The original tagline began running in the 1970s, said Ace spokeswoman Paula Erickson.
The new tagline and
In each new spot, targeted to 25- to 54-year-old men and women, do-it-yourselfers are saved by one of the store's clerks. In one commercial, a man installing a kitchen ceiling fan winds up with his hand down the sink's garbage disposal trying to retrieve a screw just as his wife enters and is about to turn on the electricity. An Ace clerk clad in the store's red vest enters in the knick of time, declaring: "How sure are you about your wiring skills? Come into Ace. We will show you how to get the job done right."

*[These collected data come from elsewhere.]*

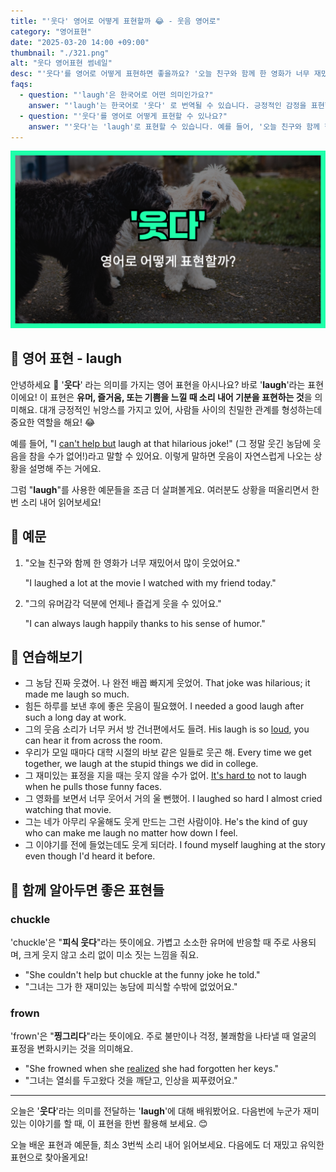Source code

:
 ```yaml
---
title: "'웃다' 영어로 어떻게 표현할까 😂 - 웃음 영어로"
category: "영어표현"
date: "2025-03-20 14:00 +09:00"
thumbnail: "./321.png"
alt: "웃다 영어표현 썸네일"
desc: "'웃다'를 영어로 어떻게 표현하면 좋을까요? '오늘 친구와 함께 한 영화가 너무 재밌어서 많이 웃었어요.', '그의 유머감각 덕분에 언제나 즐겁게 웃을 수 있어요.' 등을 영어로 표현하는 법을 배워봅시다. 다양한 예문을 통해서 연습하고 본인의 표현으로 만들어 보세요."
faqs:
  - question: "'laugh'은 한국어로 어떤 의미인가요?"
    answer: "'laugh'는 한국어로 '웃다' 로 번역될 수 있습니다. 긍정적인 감정을 표현할 때 주로 사용해요."
  - question: "'웃다'를 영어로 어떻게 표현할 수 있나요?"
    answer: "'웃다'는 'laugh'로 표현할 수 있습니다. 예를 들어, '오늘 친구와 함께 한 영화가 너무 재밌어서 많이 웃었어요.'는 'I laughed a lot at the movie I watched with my friend today.'로 말할 수 있어요."
---
```


![웃다 영어표현 썸네일](./321.png)

## 🌟 영어 표현 - laugh

안녕하세요 👋 '**웃다**' 라는 의미를 가지는 영어 표현을 아시나요? 바로 '**laugh**'라는 표현이에요! 이 표현은 **유머, 즐거움, 또는 기쁨을 느낄 때 소리 내어 기분을 표현하는 것**을 의미해요. 대개 긍정적인 뉘앙스를 가지고 있어, 사람들 사이의 친밀한 관계를 형성하는데 중요한 역할을 해요! 😂

예를 들어, "I [can't help but](/blog/어쩔-수-없이-할-수-밖에-없어-영어표현/) laugh at that hilarious joke!" (그 정말 웃긴 농담에 웃음을 참을 수가 없어!)라고 말할 수 있어요. 이렇게 말하면 웃음이 자연스럽게 나오는 상황을 설명해 주는 거에요.

그럼 "**laugh**"를 사용한 예문들을 조금 더 살펴볼게요. 여러분도 상황을 떠올리면서 한 번 소리 내어 읽어보세요!

## 📖 예문

1. "오늘 친구와 함께 한 영화가 너무 재밌어서 많이 웃었어요."

   "I laughed a lot at the movie I watched with my friend today."

2. "그의 유머감각 덕분에 언제나 즐겁게 웃을 수 있어요."

   "I can always laugh happily thanks to his sense of humor."

## 💬 연습해보기

<ul data-interactive-list>
  <li data-interactive-item>
    <span data-toggler>그 농담 진짜 웃겼어. 나 완전 배꼽 빠지게 웃었어.</span>
    <span data-answer>That joke was hilarious; it made me laugh so much.</span>
  </li>
  <li data-interactive-item>
    <span data-toggler>힘든 하루를 보낸 후에 좋은 웃음이 필요했어.</span>
    <span data-answer>I needed a good laugh after such a long day at work.</span>
  </li>
  <li data-interactive-item>
    <span data-toggler>그의 웃음 소리가 너무 커서 방 건너편에서도 들려.</span>
    <span data-answer>His laugh is so <a href="/blog/in-english/311.loud/">loud</a>, you can hear it from across the room.</span>
  </li>
  <li data-interactive-item>
    <span data-toggler>우리가 모일 때마다 대학 시절의 바보 같은 일들로 웃곤 해.</span>
    <span data-answer>Every time we get together, we laugh at the stupid things we did in college.</span>
  </li>
  <li data-interactive-item>
    <span data-toggler>그 재미있는 표정을 지을 때는 웃지 않을 수가 없어.</span>
    <span data-answer><a href="/blog/in-english/111.hard-to/">It's hard to</a> not to laugh when he pulls those funny faces.</span>
  </li>
  <li data-interactive-item>
    <span data-toggler>그 영화를 보면서 너무 웃어서 거의 울 뻔했어.</span>
    <span data-answer>I laughed so hard I almost cried watching that movie.</span>
  </li>
  <li data-interactive-item>
    <span data-toggler>그는 네가 아무리 우울해도 웃게 만드는 그런 사람이야.</span>
    <span data-answer>He's the kind of guy who can make me laugh no matter how down I feel.</span>
  </li>
  <li data-interactive-item>
    <span data-toggler>그 이야기를 전에 들었는데도 웃게 되더라.</span>
    <span data-answer>I found myself laughing at the story even though I'd heard it before.</span>
  </li>
</ul>

## 🤝 함께 알아두면 좋은 표현들

### chuckle

'chuckle'은 "**피식 웃다**"라는 뜻이에요. 가볍고 소소한 유머에 반응할 때 주로 사용되며, 크게 웃지 않고 소리 없이 미소 짓는 느낌을 줘요.

- "She couldn't help but chuckle at the funny joke he told."
- "그녀는 그가 한 재미있는 농담에 피식할 수밖에 없었어요."

### frown

'frown'은 "**찡그리다**"라는 뜻이에요. 주로 불만이나 걱정, 불쾌함을 나타낼 때 얼굴의 표정을 변화시키는 것을 의미해요.

- "She frowned when she [realized](/blog/in-english/166.realize/) she had forgotten her keys."
- "그녀는 열쇠를 두고왔다 것을 깨닫고, 인상을 찌푸렸어요."

---

오늘은 '**웃다**'라는 의미를 전달하는 '**laugh**'에 대해 배워봤어요. 다음번에 누군가 재미있는 이야기를 할 때, 이 표현을 한번 활용해 보세요. 😊

오늘 배운 표현과 예문들, 최소 3번씩 소리 내어 읽어보세요. 다음에도 더 재밌고 유익한 표현으로 찾아올게요!
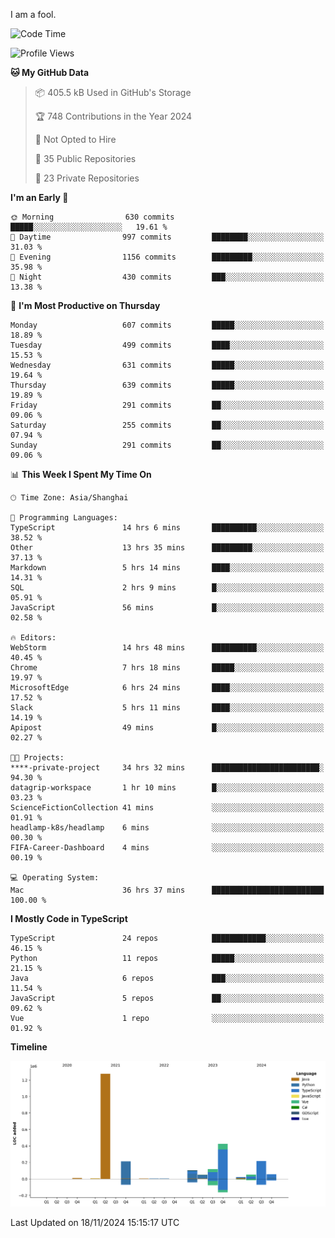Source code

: I am a fool.

<!--START_SECTION:waka-->
![Code Time](http://img.shields.io/badge/Code%20Time-2%2C107%20hrs%2029%20mins-blue)

![Profile Views](http://img.shields.io/badge/Profile%20Views-1-blue)

**🐱 My GitHub Data** 

> 📦 405.5 kB Used in GitHub's Storage 
 > 
> 🏆 748 Contributions in the Year 2024
 > 
> 🚫 Not Opted to Hire
 > 
> 📜 35 Public Repositories 
 > 
> 🔑 23 Private Repositories 
 > 
**I'm an Early 🐤** 

```text
🌞 Morning                630 commits         █████░░░░░░░░░░░░░░░░░░░░   19.61 % 
🌆 Daytime                997 commits         ████████░░░░░░░░░░░░░░░░░   31.03 % 
🌃 Evening                1156 commits        █████████░░░░░░░░░░░░░░░░   35.98 % 
🌙 Night                  430 commits         ███░░░░░░░░░░░░░░░░░░░░░░   13.38 % 
```
📅 **I'm Most Productive on Thursday** 

```text
Monday                   607 commits         █████░░░░░░░░░░░░░░░░░░░░   18.89 % 
Tuesday                  499 commits         ████░░░░░░░░░░░░░░░░░░░░░   15.53 % 
Wednesday                631 commits         █████░░░░░░░░░░░░░░░░░░░░   19.64 % 
Thursday                 639 commits         █████░░░░░░░░░░░░░░░░░░░░   19.89 % 
Friday                   291 commits         ██░░░░░░░░░░░░░░░░░░░░░░░   09.06 % 
Saturday                 255 commits         ██░░░░░░░░░░░░░░░░░░░░░░░   07.94 % 
Sunday                   291 commits         ██░░░░░░░░░░░░░░░░░░░░░░░   09.06 % 
```


📊 **This Week I Spent My Time On** 

```text
🕑︎ Time Zone: Asia/Shanghai

💬 Programming Languages: 
TypeScript               14 hrs 6 mins       ██████████░░░░░░░░░░░░░░░   38.52 % 
Other                    13 hrs 35 mins      █████████░░░░░░░░░░░░░░░░   37.13 % 
Markdown                 5 hrs 14 mins       ████░░░░░░░░░░░░░░░░░░░░░   14.31 % 
SQL                      2 hrs 9 mins        █░░░░░░░░░░░░░░░░░░░░░░░░   05.91 % 
JavaScript               56 mins             █░░░░░░░░░░░░░░░░░░░░░░░░   02.58 % 

🔥 Editors: 
WebStorm                 14 hrs 48 mins      ██████████░░░░░░░░░░░░░░░   40.45 % 
Chrome                   7 hrs 18 mins       █████░░░░░░░░░░░░░░░░░░░░   19.97 % 
MicrosoftEdge            6 hrs 24 mins       ████░░░░░░░░░░░░░░░░░░░░░   17.52 % 
Slack                    5 hrs 11 mins       ████░░░░░░░░░░░░░░░░░░░░░   14.19 % 
Apipost                  49 mins             █░░░░░░░░░░░░░░░░░░░░░░░░   02.27 % 

🐱‍💻 Projects: 
****-private-project     34 hrs 32 mins      ████████████████████████░   94.30 % 
datagrip-workspace       1 hr 10 mins        █░░░░░░░░░░░░░░░░░░░░░░░░   03.23 % 
ScienceFictionCollection 41 mins             ░░░░░░░░░░░░░░░░░░░░░░░░░   01.91 % 
headlamp-k8s/headlamp    6 mins              ░░░░░░░░░░░░░░░░░░░░░░░░░   00.30 % 
FIFA-Career-Dashboard    4 mins              ░░░░░░░░░░░░░░░░░░░░░░░░░   00.19 % 

💻 Operating System: 
Mac                      36 hrs 37 mins      █████████████████████████   100.00 % 
```

**I Mostly Code in TypeScript** 

```text
TypeScript               24 repos            ████████████░░░░░░░░░░░░░   46.15 % 
Python                   11 repos            █████░░░░░░░░░░░░░░░░░░░░   21.15 % 
Java                     6 repos             ███░░░░░░░░░░░░░░░░░░░░░░   11.54 % 
JavaScript               5 repos             ██░░░░░░░░░░░░░░░░░░░░░░░   09.62 % 
Vue                      1 repo              ░░░░░░░░░░░░░░░░░░░░░░░░░   01.92 % 
```



**Timeline**

![Lines of Code chart](https://raw.githubusercontent.com/VeejaLiu/VeejaLiu/master/assets/bar_graph.png)


 Last Updated on 18/11/2024 15:15:17 UTC
<!--END_SECTION:waka-->
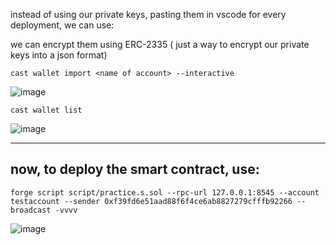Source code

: instead of using our private keys, pasting them in vscode for every deployment, we can use:

we can encrypt them using ERC-2335 ( just a way to encrypt our private keys into a json format)

```solidity
cast wallet import <name of account> --interactive
```

![image](https://github.com/trippyseshh/Foundry101/assets/171026040/366ff25d-65c2-4d00-a915-65de863c9174)


```solidity
cast wallet list
```

![image](https://github.com/trippyseshh/Foundry101/assets/171026040/65cc0f0a-04e0-4161-a492-8074d31d32fe)


---

## now, to deploy the smart contract, use:

```solidity
forge script script/practice.s.sol --rpc-url 127.0.0.1:8545 --account testaccount --sender 0xf39fd6e51aad88f6f4ce6ab8827279cfffb92266 --broadcast -vvvv
```

![image](https://github.com/trippyseshh/Foundry101/assets/171026040/44cefbbf-6e20-4276-a457-d788f12f17cf)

The spots will run on cable outlets through the remainder of the year before moving to network broadcast next year.
John Madden campaign
Ace earlier this fall broke a series of spots from Goodby Silverstein featuring longtime spokesman John Madden, who is an analyst on ABC's Monday Night Football broadcast. In those spots, Mr. Madden appears to be discussing a football play, but is actually plugging a product sold at the hardware chain.
The Madden ads will continue separately through the Monday Night Football season, Ms. Erickson said. Mr. Madden remains under contract for several more years, she added, and is likely to continue with other efforts.
The do-it-yourself spots us the same approach as a number of Ace competitors. Ads for Sears, Roebuck & Co.'s Orchard Supply and Hardware chain, from WPP Group's Ogilvy and Mather, Chicago, show how its clerks will help consumers find solutions to problems -- even if they don't involve hardware sales. In one, a man trying to quiet a squealing baby uses some baby powder to silence a squeaky floorboard. Big-box discounter Home Depot has a long- running campaign from independent Richards Group touting the helpfulness of its orange apron-wearing sales clerks.
Ace, headquartered in Oak Brook, Ill., is a retailer-owned cooperative with annual sales of $13 billion and 5,000 stores in 72 nations.